Entries taken from a collection >>
┄┄┄┄┄┄

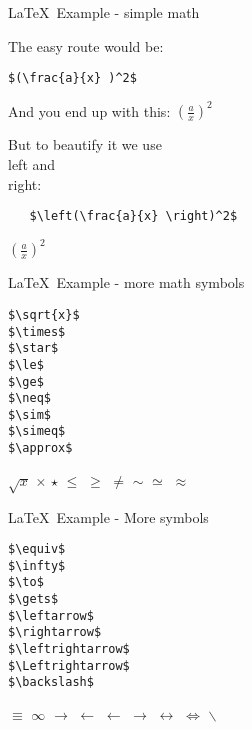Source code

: \begin{frame}[t,fragile]{\LaTeX\ Example - simple math}


The easy route would be:
\begin{lstlisting}
$(\frac{a}{x} )^2$
\end{lstlisting}

And you end up with this: $(\frac{a}{x} )^2$

But to beautify it we use \\left and \\right:

  \begin{lstlisting}
   $\left(\frac{a}{x} \right)^2$
  \end{lstlisting}
   $\left(\frac{a}{x} \right)^2$

\end{frame}

\begin{frame}[t,fragile]{\LaTeX\ Example - more math symbols}


  \begin{lstlisting}
$\sqrt{x}$
$\times$
$\star$
$\le$
$\ge$
$\neq$
$\sim$
$\simeq$
$\approx$
  \end{lstlisting}

$\sqrt{x}$
$\times$
$\star$
$\le$
$\ge$
$\neq$
$\sim$
$\simeq$
$\approx$
\end{frame}

\begin{frame}[t,fragile]{\LaTeX\ Example - More symbols}
  \begin{lstlisting}
$\equiv$
$\infty$
$\to$
$\gets$
$\leftarrow$
$\rightarrow$
$\leftrightarrow$
$\Leftrightarrow$
$\backslash$
  \end{lstlisting}

$\equiv$
$\infty$
$\to$
$\gets$
$\leftarrow$
$\rightarrow$
$\leftrightarrow$
$\Leftrightarrow$
$\backslash$

\end{frame}

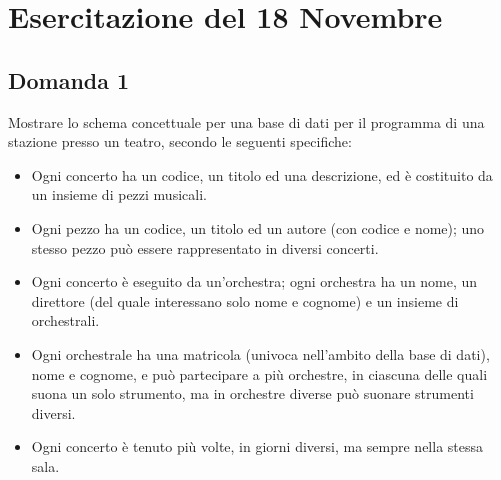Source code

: \documentclass{article}
\numberwithin{equation}{subsection}
\begin{document}
\clearpage

\section{Esercitazione del 18 Novembre}

\subsection{Domanda 1}

Mostrare lo schema concettuale per una base di dati per il programma di una stazione presso un teatro, secondo le seguenti specifiche:
\begin{itemize}
    \item Ogni concerto ha un codice, un titolo ed una descrizione, ed è costituito da un insieme di pezzi musicali. 
    \item Ogni pezzo ha un codice, un titolo ed un autore (con codice e nome); uno stesso pezzo può essere rappresentato in diversi concerti. 
    \item Ogni concerto è eseguito da un'orchestra; ogni orchestra ha un nome, un direttore (del quale interessano solo nome e cognome) e un insieme di orchestrali. 
    \item Ogni orchestrale ha una matricola (univoca nell'ambito della base di dati), nome e cognome, e può partecipare a più orchestre, in ciascuna delle quali suona un solo strumento, ma in orchestre diverse può suonare strumenti diversi. 
    \item Ogni concerto è tenuto più volte, in giorni diversi, ma sempre nella stessa sala. 
\end{itemize}
\end{document}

┄┄┄┄┄┄

AIM OF THE TASK >> Set all of the records down once more, letter for letter, with the images removed.

RESULT FOR THIS TASK >>
Source code

: \begin{frame}[t,fragile]{\LaTeX\ Example - simple math}


The easy route would be:
\begin{lstlisting}
$(\frac{a}{x} )^2$
\end{lstlisting}

And you end up with this: $(\frac{a}{x} )^2$

But to beautify it we use \\left and \\right:

  \begin{lstlisting}
   $\left(\frac{a}{x} \right)^2$
  \end{lstlisting}
   $\left(\frac{a}{x} \right)^2$

\end{frame}

\begin{frame}[t,fragile]{\LaTeX\ Example - more math symbols}


  \begin{lstlisting}
$\sqrt{x}$
$\times$
$\star$
$\le$
$\ge$
$\neq$
$\sim$
$\simeq$
$\approx$
  \end{lstlisting}

$\sqrt{x}$
$\times$
$\star$
$\le$
$\ge$
$\neq$
$\sim$
$\simeq$
$\approx$
\end{frame}

\begin{frame}[t,fragile]{\LaTeX\ Example - More symbols}
  \begin{lstlisting}
$\equiv$
$\infty$
$\to$
$\gets$
$\leftarrow$
$\rightarrow$
$\leftrightarrow$
$\Leftrightarrow$
$\backslash$
  \end{lstlisting}

$\equiv$
$\infty$
$\to$
$\gets$
$\leftarrow$
$\rightarrow$
$\leftrightarrow$
$\Leftrightarrow$
$\backslash$

\end{frame}

Source code

: \documentclass{article}
\numberwithin{equation}{subsection}
\begin{document}
\clearpage

\section{Esercitazione del 18 Novembre}

\subsection{Domanda 1}

Mostrare lo schema concettuale per una base di dati per il programma di una stazione presso un teatro, secondo le seguenti specifiche:
\begin{itemize}
    \item Ogni concerto ha un codice, un titolo ed una descrizione, ed è costituito da un insieme di pezzi musicali. 
    \item Ogni pezzo ha un codice, un titolo ed un autore (con codice e nome); uno stesso pezzo può essere rappresentato in diversi concerti. 
    \item Ogni concerto è eseguito da un'orchestra; ogni orchestra ha un nome, un direttore (del quale interessano solo nome e cognome) e un insieme di orchestrali. 
    \item Ogni orchestrale ha una matricola (univoca nell'ambito della base di dati), nome e cognome, e può partecipare a più orchestre, in ciascuna delle quali suona un solo strumento, ma in orchestre diverse può suonare strumenti diversi. 
    \item Ogni concerto è tenuto più volte, in giorni diversi, ma sempre nella stessa sala. 
\end{itemize}
\end{document}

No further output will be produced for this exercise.